• _What you are asked to do_: Produce the tally of lines in the material below that hold "Comfortable", without anything else.

• _Dataset excerpts_:
>>

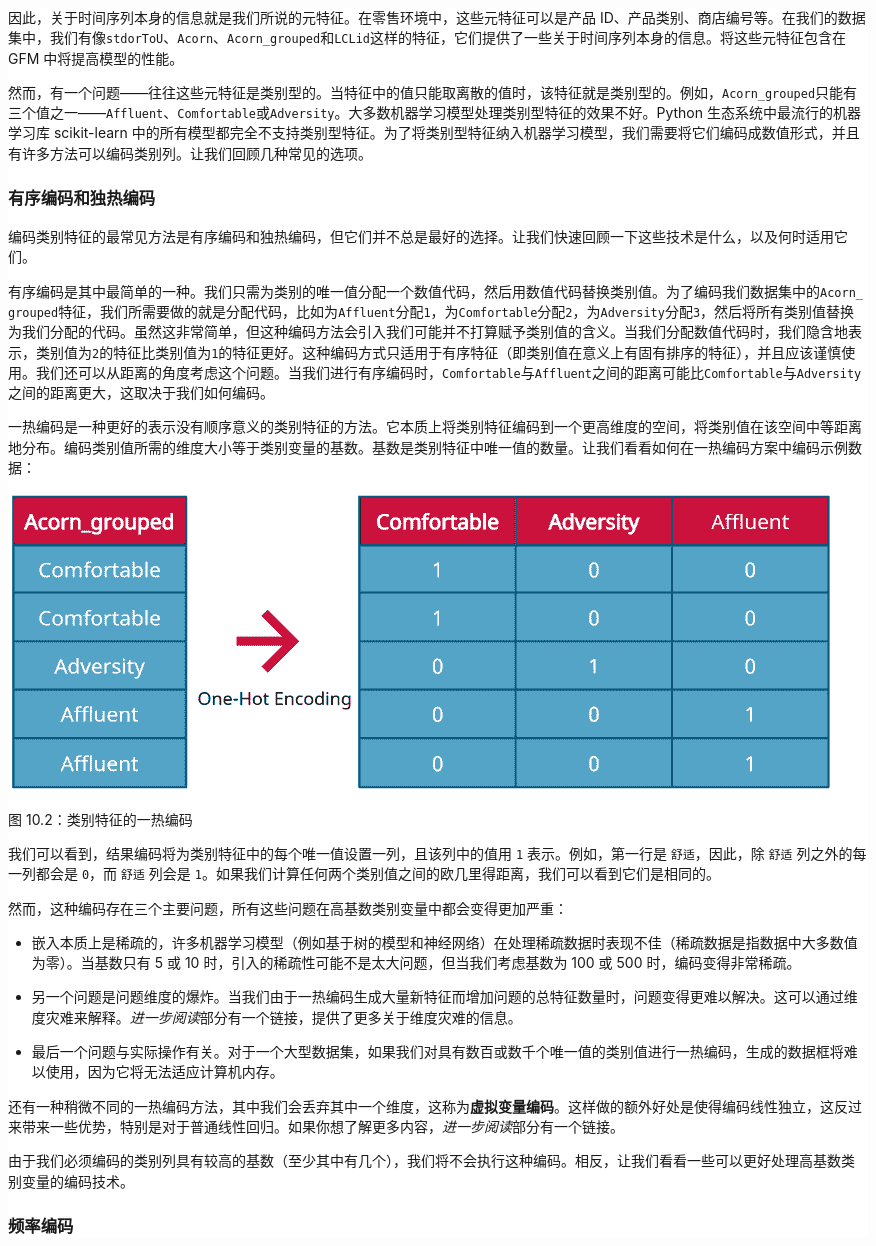 因此，关于时间序列本身的信息就是我们所说的元特征。在零售环境中，这些元特征可以是产品 ID、产品类别、商店编号等。在我们的数据集中，我们有像`stdorToU`、`Acorn`、`Acorn_grouped`和`LCLid`这样的特征，它们提供了一些关于时间序列本身的信息。将这些元特征包含在 GFM 中将提高模型的性能。

然而，有一个问题——往往这些元特征是类别型的。当特征中的值只能取离散的值时，该特征就是类别型的。例如，`Acorn_grouped`只能有三个值之一——`Affluent`、`Comfortable`或`Adversity`。大多数机器学习模型处理类别型特征的效果不好。Python 生态系统中最流行的机器学习库 scikit-learn 中的所有模型都完全不支持类别型特征。为了将类别型特征纳入机器学习模型，我们需要将它们编码成数值形式，并且有许多方法可以编码类别列。让我们回顾几种常见的选项。

### 有序编码和独热编码

编码类别特征的最常见方法是有序编码和独热编码，但它们并不总是最好的选择。让我们快速回顾一下这些技术是什么，以及何时适用它们。

有序编码是其中最简单的一种。我们只需为类别的唯一值分配一个数值代码，然后用数值代码替换类别值。为了编码我们数据集中的`Acorn_grouped`特征，我们所需要做的就是分配代码，比如为`Affluent`分配`1`，为`Comfortable`分配`2`，为`Adversity`分配`3`，然后将所有类别值替换为我们分配的代码。虽然这非常简单，但这种编码方法会引入我们可能并不打算赋予类别值的含义。当我们分配数值代码时，我们隐含地表示，类别值为`2`的特征比类别值为`1`的特征更好。这种编码方式只适用于有序特征（即类别值在意义上有固有排序的特征），并且应该谨慎使用。我们还可以从距离的角度考虑这个问题。当我们进行有序编码时，`Comfortable`与`Affluent`之间的距离可能比`Comfortable`与`Adversity`之间的距离更大，这取决于我们如何编码。

一热编码是一种更好的表示没有顺序意义的类别特征的方法。它本质上将类别特征编码到一个更高维度的空间，将类别值在该空间中等距离地分布。编码类别值所需的维度大小等于类别变量的基数。基数是类别特征中唯一值的数量。让我们看看如何在一热编码方案中编码示例数据：

![图 10.2 – 类别特征的一热编码](img/B22389_10_02.png)

图 10.2：类别特征的一热编码

我们可以看到，结果编码将为类别特征中的每个唯一值设置一列，且该列中的值用 `1` 表示。例如，第一行是 `舒适`，因此，除 `舒适` 列之外的每一列都会是 `0`，而 `舒适` 列会是 `1`。如果我们计算任何两个类别值之间的欧几里得距离，我们可以看到它们是相同的。

然而，这种编码存在三个主要问题，所有这些问题在高基数类别变量中都会变得更加严重：

+   嵌入本质上是稀疏的，许多机器学习模型（例如基于树的模型和神经网络）在处理稀疏数据时表现不佳（稀疏数据是指数据中大多数值为零）。当基数只有 5 或 10 时，引入的稀疏性可能不是太大问题，但当我们考虑基数为 100 或 500 时，编码变得非常稀疏。

+   另一个问题是问题维度的爆炸。当我们由于一热编码生成大量新特征而增加问题的总特征数量时，问题变得更难以解决。这可以通过维度灾难来解释。*进一步阅读*部分有一个链接，提供了更多关于维度灾难的信息。

+   最后一个问题与实际操作有关。对于一个大型数据集，如果我们对具有数百或数千个唯一值的类别值进行一热编码，生成的数据框将难以使用，因为它将无法适应计算机内存。

还有一种稍微不同的一热编码方法，其中我们会丢弃其中一个维度，这称为**虚拟变量编码**。这样做的额外好处是使得编码线性独立，这反过来带来一些优势，特别是对于普通线性回归。如果你想了解更多内容，*进一步阅读*部分有一个链接。

由于我们必须编码的类别列具有较高的基数（至少其中有几个），我们将不会执行这种编码。相反，让我们看看一些可以更好处理高基数类别变量的编码技术。

### 频率编码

<<

• _Solution to the exercise_: 2